## Task to carry out
Your answer should be every line below that includes the word "model".

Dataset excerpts
/---
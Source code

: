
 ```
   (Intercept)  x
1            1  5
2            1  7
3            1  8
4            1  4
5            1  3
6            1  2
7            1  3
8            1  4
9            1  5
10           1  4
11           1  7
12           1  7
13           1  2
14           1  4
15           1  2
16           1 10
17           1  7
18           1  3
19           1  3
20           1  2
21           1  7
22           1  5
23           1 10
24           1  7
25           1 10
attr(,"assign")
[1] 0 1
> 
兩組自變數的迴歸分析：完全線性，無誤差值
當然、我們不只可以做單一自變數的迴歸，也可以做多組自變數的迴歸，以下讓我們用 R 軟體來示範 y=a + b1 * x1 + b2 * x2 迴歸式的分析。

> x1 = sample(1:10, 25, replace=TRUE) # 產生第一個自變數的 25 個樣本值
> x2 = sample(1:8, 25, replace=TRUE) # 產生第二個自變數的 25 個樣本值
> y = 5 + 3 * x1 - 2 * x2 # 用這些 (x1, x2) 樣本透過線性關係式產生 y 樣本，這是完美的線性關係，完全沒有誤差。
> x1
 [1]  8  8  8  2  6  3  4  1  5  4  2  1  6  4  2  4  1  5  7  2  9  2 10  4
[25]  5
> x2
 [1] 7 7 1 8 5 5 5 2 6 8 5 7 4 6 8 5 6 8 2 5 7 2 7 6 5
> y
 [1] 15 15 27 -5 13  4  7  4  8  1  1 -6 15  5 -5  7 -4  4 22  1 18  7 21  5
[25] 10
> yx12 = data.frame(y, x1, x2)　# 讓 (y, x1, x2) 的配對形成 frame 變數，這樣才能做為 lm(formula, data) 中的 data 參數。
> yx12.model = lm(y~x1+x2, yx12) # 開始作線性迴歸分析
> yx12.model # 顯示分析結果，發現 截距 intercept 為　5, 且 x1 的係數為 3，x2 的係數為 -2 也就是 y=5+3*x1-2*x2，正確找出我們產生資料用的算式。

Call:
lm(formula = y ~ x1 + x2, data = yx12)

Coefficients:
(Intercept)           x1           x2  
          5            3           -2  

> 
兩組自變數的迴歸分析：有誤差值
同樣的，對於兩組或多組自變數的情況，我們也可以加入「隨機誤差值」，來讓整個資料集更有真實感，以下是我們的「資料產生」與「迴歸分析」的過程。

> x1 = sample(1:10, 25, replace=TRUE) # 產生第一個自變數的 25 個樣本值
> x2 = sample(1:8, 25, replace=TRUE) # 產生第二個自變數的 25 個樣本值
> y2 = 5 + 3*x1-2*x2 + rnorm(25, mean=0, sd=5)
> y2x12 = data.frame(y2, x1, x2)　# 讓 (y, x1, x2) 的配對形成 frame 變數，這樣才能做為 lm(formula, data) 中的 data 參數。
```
\---
## Exercise response
> yx12.model = lm(y~x1+x2, yx12) # 開始作線性迴歸分析
> yx12.model # 顯示分析結果，發現 截距 intercept 為　5, 且 x1 的係數為 3，x2 的係數為 -2 也就是 y=5+3*x1-2*x2，正確找出我們產生資料用的算式。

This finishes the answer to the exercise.